[Records shown — start]
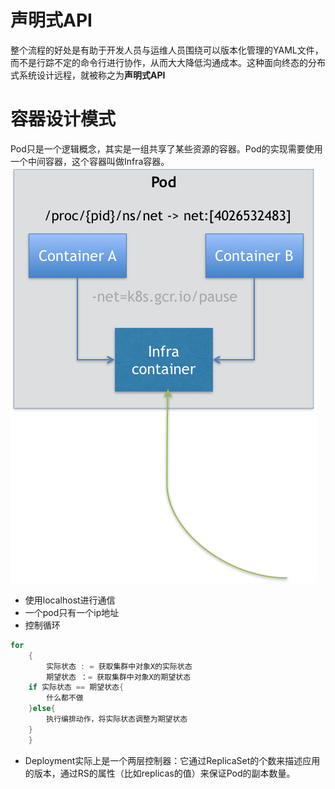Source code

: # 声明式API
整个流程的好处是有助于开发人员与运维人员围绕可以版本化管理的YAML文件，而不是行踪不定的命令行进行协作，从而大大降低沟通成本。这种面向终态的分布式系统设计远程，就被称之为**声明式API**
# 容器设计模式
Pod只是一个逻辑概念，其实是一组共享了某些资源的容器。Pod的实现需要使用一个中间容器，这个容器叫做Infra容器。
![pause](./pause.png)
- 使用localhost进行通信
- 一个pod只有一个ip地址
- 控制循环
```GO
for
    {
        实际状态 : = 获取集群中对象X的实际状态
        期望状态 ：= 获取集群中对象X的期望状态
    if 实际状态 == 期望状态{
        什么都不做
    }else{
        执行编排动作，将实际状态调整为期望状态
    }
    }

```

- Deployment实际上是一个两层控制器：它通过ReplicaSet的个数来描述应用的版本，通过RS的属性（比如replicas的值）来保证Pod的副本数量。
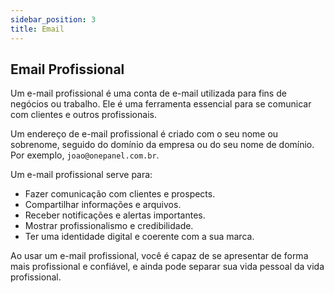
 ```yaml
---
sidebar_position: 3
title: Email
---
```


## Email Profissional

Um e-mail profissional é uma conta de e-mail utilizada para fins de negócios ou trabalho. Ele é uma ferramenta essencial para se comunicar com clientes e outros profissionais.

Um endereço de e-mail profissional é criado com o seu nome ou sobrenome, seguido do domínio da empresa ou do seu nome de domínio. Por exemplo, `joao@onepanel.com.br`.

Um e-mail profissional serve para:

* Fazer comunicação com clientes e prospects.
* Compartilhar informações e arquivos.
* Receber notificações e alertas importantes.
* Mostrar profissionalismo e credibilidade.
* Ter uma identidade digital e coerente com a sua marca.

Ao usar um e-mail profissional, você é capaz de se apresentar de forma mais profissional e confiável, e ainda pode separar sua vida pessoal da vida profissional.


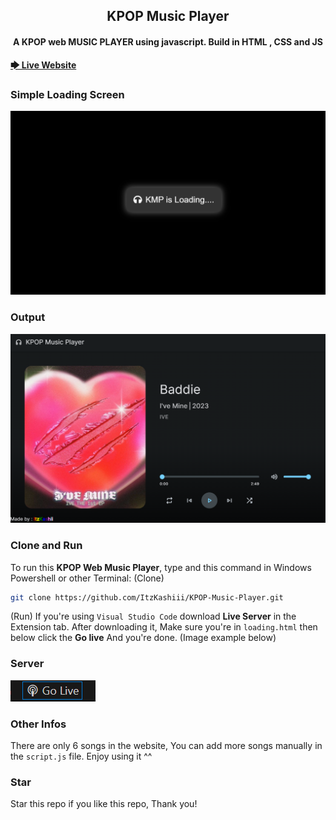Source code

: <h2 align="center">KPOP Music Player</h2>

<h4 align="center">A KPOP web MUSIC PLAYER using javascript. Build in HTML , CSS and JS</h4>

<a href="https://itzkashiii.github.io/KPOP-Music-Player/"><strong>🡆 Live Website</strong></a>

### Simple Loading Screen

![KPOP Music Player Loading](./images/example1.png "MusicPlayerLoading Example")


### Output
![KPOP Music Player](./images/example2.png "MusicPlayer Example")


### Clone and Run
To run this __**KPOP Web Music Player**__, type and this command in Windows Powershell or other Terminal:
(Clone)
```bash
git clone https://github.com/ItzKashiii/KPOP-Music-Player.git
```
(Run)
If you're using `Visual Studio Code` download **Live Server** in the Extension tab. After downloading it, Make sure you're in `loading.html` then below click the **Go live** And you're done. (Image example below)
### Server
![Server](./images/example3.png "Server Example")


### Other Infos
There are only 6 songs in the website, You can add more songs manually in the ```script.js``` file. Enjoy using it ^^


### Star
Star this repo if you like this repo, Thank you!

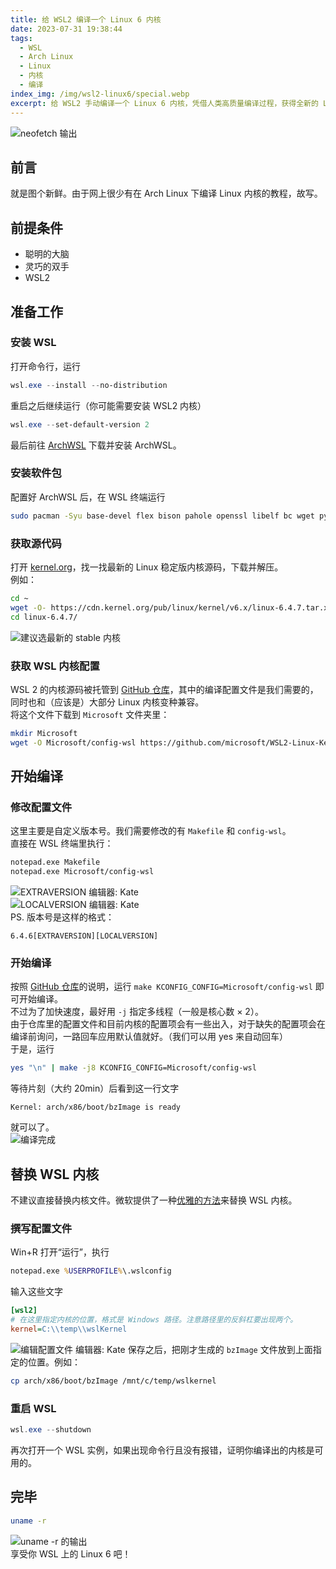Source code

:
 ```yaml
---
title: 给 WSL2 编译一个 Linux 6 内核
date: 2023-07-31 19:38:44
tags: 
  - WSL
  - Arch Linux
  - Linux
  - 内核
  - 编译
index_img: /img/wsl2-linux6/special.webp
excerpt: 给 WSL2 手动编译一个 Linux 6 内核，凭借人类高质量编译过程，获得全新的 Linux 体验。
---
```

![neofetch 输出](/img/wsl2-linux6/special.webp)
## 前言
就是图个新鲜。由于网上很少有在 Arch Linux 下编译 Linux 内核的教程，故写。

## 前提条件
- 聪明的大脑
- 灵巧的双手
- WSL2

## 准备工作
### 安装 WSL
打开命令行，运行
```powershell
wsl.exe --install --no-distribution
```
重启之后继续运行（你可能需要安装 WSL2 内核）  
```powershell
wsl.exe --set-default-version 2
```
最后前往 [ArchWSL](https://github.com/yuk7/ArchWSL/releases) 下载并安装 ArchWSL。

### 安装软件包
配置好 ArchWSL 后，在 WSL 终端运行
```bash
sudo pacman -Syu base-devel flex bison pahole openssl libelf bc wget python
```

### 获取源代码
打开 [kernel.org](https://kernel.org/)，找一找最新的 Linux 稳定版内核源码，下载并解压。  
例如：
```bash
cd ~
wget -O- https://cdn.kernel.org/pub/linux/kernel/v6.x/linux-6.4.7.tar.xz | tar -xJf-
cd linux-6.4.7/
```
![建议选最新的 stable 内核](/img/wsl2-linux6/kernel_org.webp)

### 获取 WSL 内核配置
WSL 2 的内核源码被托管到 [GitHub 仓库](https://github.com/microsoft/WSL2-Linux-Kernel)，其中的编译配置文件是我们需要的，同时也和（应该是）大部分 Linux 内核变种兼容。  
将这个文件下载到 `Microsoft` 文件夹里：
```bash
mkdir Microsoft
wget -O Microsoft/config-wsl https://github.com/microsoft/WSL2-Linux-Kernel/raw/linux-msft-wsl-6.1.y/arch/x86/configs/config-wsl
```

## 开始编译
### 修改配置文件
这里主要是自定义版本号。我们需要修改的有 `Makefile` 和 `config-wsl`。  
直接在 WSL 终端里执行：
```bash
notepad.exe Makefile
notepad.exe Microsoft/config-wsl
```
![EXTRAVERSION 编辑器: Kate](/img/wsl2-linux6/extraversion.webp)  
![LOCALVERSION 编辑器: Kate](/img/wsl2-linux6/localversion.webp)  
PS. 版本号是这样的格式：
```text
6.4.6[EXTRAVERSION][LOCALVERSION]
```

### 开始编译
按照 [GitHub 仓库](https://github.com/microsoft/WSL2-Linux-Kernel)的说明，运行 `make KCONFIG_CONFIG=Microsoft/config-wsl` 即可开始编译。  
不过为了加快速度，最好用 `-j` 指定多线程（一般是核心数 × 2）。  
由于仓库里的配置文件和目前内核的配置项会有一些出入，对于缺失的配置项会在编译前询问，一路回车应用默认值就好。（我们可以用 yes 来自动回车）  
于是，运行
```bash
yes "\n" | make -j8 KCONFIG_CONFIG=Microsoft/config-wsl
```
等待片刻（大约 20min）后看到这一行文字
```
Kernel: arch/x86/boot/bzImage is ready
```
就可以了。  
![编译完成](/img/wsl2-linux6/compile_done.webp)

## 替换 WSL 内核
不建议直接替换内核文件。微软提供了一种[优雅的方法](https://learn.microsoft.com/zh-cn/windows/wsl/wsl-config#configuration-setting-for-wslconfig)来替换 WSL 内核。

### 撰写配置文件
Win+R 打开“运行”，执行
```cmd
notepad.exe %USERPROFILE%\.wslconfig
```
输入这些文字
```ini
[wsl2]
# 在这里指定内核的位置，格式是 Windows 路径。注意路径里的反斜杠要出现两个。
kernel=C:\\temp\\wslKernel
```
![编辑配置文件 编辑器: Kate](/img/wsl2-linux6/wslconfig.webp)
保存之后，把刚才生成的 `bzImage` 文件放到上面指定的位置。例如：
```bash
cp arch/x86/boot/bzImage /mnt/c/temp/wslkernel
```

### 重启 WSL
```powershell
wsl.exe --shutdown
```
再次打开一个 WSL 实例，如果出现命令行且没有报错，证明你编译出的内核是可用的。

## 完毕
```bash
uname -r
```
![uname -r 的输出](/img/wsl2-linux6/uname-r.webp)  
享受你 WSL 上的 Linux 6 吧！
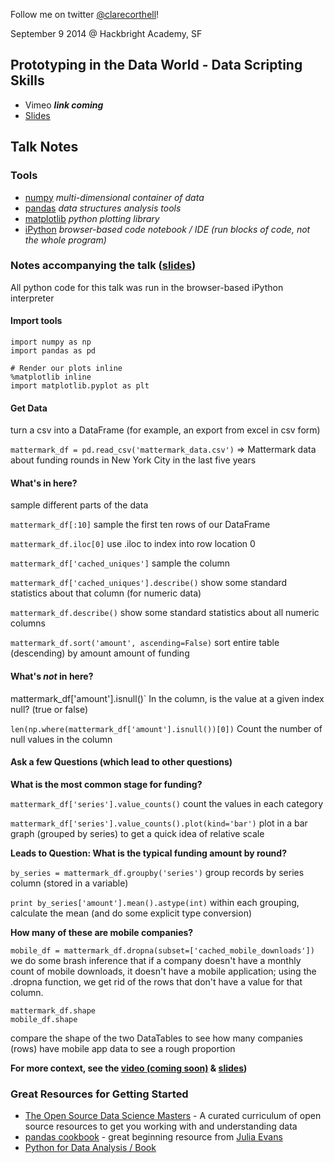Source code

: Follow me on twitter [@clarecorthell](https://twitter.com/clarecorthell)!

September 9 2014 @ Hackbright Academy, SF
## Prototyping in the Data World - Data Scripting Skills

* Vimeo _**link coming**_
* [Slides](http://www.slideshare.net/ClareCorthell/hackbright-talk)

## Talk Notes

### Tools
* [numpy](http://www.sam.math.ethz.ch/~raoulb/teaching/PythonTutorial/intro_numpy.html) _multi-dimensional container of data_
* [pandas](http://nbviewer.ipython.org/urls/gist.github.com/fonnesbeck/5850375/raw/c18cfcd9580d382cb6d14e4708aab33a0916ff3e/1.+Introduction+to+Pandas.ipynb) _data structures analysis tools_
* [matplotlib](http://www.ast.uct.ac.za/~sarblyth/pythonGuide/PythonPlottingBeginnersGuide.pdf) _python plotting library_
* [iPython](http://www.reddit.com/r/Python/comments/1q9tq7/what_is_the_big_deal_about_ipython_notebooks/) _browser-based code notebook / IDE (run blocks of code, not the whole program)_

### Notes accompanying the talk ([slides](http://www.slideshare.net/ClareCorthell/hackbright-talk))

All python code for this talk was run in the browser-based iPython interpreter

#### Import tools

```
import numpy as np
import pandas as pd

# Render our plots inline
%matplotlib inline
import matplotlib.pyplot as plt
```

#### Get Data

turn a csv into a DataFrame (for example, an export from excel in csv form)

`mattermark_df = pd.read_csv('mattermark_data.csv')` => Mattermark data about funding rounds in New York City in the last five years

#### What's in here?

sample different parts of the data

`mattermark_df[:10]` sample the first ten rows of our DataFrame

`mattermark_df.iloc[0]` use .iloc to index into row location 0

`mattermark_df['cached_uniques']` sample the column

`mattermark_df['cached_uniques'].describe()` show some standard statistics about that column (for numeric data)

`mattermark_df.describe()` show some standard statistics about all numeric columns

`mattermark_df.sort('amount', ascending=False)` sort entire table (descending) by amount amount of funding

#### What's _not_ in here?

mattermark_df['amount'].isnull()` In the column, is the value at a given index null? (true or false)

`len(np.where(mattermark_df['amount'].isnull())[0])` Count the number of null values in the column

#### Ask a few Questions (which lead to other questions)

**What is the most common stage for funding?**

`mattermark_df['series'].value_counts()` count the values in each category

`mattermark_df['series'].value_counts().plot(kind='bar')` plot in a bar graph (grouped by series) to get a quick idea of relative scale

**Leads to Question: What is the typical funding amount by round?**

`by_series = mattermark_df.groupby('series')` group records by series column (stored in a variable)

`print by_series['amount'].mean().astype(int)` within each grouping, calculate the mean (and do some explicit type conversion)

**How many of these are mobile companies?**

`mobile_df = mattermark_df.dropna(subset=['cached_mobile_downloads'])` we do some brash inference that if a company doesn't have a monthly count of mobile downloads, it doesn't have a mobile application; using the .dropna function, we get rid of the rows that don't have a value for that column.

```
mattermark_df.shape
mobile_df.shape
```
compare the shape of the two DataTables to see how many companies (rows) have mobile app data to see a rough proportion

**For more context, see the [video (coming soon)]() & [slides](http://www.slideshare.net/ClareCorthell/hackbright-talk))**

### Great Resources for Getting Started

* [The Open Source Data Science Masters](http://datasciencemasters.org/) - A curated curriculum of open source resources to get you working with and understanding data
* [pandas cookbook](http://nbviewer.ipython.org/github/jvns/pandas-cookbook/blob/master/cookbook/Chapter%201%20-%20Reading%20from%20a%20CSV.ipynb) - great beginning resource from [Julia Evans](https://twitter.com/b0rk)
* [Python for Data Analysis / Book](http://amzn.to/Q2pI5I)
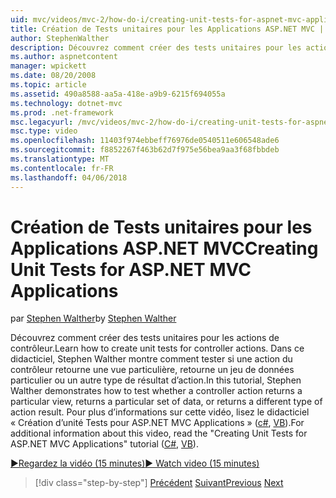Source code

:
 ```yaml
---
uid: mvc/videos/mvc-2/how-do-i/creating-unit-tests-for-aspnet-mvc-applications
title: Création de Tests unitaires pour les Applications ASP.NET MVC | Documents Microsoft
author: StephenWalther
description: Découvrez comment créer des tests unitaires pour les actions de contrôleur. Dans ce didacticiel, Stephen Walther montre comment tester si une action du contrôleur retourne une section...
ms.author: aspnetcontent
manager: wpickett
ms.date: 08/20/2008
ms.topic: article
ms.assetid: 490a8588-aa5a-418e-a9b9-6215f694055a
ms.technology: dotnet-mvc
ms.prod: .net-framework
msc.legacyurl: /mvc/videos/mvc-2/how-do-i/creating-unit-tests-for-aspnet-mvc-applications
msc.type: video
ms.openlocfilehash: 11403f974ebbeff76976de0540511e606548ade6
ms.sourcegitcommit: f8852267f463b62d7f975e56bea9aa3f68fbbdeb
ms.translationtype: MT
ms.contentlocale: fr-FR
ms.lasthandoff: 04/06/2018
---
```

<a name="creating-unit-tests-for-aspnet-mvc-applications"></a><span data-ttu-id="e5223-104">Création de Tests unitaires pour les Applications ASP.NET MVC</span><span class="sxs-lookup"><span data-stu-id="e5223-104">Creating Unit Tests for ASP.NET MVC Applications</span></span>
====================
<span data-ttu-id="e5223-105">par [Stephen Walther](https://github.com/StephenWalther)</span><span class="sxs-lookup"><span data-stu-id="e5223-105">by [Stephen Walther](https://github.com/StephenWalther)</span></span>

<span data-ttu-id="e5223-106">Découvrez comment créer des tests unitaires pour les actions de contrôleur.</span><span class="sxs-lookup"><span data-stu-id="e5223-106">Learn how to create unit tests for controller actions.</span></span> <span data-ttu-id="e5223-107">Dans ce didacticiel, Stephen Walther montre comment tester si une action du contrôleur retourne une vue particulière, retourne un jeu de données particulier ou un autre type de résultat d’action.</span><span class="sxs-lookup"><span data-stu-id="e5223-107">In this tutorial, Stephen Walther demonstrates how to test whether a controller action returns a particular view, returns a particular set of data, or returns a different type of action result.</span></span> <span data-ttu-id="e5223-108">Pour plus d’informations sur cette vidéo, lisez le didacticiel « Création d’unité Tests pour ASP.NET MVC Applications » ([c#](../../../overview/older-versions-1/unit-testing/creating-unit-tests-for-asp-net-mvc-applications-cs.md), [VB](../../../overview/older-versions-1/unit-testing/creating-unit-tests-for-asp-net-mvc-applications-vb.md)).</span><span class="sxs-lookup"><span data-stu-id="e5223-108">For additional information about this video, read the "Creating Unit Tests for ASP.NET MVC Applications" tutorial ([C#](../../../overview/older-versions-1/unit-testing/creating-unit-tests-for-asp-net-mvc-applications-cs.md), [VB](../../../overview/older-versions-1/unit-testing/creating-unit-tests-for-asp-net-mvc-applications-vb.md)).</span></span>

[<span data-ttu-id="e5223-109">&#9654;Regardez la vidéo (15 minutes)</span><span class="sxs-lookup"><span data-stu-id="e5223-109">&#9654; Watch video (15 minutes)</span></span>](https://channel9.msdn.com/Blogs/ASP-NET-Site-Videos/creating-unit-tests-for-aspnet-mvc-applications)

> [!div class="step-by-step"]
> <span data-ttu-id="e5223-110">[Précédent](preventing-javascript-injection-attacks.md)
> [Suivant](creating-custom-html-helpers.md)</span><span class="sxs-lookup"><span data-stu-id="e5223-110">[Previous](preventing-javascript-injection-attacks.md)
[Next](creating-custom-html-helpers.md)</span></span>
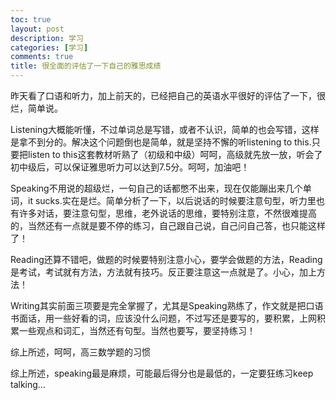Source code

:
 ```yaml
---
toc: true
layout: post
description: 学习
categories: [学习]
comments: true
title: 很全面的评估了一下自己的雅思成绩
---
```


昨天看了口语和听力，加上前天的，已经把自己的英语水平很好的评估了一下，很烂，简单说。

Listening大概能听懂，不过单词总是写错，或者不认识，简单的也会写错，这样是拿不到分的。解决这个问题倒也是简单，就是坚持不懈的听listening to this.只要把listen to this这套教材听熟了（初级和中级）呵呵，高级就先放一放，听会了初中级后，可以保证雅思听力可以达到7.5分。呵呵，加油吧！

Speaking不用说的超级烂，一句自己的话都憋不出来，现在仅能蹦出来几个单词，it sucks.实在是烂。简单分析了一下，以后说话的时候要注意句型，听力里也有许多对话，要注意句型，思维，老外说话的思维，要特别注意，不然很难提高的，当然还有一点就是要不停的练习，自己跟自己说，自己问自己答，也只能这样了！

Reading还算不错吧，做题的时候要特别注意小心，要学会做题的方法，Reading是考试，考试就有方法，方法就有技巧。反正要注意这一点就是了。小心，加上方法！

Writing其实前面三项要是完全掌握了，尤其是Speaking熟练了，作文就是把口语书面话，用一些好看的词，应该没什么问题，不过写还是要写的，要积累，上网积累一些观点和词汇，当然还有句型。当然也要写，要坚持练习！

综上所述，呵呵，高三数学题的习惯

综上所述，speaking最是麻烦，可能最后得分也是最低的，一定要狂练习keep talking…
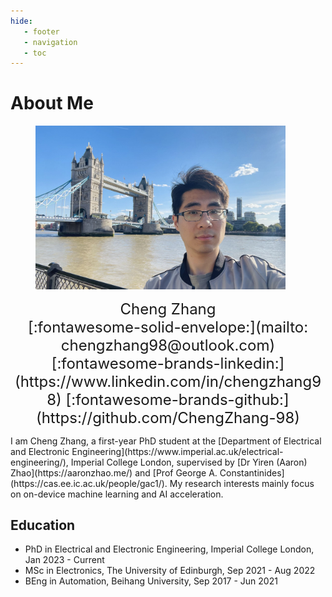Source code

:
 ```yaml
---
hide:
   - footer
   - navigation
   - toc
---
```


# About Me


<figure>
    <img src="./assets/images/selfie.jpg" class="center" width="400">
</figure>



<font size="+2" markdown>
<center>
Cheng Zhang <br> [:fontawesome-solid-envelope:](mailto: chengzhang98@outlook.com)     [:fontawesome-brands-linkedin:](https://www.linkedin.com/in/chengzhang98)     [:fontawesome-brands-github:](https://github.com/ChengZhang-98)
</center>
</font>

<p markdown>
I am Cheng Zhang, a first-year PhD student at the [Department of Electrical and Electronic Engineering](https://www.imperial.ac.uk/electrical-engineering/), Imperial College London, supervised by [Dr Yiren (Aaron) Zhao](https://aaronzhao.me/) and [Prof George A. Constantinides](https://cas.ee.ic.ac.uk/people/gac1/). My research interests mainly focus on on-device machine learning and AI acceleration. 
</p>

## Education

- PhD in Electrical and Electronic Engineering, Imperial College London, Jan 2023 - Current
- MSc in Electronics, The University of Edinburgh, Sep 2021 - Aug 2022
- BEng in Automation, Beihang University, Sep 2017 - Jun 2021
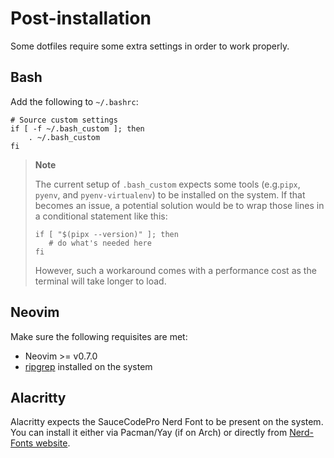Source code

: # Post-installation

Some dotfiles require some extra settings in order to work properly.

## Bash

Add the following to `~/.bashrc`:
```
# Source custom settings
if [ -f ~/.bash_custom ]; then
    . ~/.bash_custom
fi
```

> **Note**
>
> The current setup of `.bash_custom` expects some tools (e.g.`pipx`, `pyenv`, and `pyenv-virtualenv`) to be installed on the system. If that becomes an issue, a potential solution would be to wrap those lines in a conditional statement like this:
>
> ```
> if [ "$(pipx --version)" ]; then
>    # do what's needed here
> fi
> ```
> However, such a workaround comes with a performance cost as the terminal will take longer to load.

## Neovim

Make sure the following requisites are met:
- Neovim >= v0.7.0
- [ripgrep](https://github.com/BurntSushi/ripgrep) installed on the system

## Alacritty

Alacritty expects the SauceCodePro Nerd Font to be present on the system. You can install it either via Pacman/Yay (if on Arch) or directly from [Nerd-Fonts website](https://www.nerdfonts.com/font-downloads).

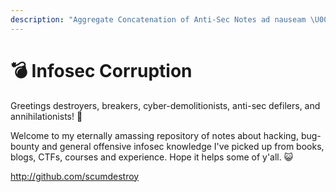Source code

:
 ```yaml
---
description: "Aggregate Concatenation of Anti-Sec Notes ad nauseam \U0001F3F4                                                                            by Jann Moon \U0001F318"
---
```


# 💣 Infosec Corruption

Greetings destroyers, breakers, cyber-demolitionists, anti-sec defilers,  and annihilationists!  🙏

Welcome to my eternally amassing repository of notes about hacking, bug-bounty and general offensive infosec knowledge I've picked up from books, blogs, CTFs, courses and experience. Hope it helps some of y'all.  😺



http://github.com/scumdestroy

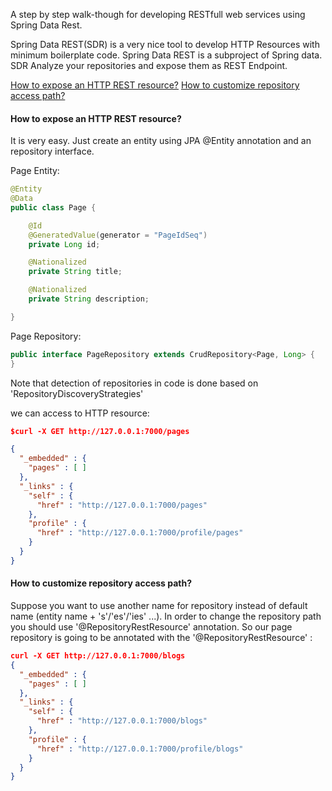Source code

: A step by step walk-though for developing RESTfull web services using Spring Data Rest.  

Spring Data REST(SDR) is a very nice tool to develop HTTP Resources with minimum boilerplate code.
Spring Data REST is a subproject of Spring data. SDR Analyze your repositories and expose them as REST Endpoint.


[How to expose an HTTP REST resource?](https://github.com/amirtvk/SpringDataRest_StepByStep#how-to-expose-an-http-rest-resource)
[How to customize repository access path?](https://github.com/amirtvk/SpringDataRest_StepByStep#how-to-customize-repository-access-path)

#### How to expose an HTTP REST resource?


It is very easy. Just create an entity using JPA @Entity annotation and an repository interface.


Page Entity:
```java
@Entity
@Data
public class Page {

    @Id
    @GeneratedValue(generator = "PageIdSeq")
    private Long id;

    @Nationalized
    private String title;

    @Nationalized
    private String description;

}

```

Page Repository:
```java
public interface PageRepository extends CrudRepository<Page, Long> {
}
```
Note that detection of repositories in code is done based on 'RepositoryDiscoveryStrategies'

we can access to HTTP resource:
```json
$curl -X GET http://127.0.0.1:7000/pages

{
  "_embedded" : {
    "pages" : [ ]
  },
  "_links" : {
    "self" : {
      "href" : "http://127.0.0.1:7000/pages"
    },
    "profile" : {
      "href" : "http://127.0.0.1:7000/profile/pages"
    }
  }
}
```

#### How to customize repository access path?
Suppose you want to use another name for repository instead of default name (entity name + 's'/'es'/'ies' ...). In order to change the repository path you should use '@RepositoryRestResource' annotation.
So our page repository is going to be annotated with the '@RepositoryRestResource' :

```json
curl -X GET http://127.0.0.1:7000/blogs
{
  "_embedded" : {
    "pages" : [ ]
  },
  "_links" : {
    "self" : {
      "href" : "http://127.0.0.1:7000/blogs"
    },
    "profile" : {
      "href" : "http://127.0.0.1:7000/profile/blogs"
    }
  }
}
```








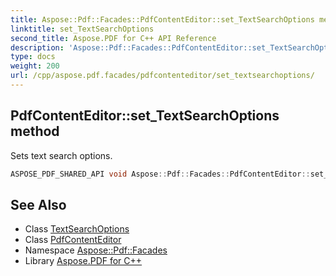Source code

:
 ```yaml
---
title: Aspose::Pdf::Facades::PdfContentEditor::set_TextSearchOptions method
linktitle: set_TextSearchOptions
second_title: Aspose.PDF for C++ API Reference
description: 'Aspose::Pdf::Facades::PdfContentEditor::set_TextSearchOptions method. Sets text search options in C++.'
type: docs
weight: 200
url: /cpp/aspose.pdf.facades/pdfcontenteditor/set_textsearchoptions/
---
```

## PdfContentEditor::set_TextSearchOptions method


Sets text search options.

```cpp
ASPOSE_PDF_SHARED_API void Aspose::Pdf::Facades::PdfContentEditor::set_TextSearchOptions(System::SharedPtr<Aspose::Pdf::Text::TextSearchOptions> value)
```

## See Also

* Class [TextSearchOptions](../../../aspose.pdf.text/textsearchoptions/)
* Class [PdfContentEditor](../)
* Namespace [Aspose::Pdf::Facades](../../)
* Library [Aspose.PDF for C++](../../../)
[Records shown — finish]
Among the lines of the data above, count those containing the word "matplotlib" and report the total alone.

3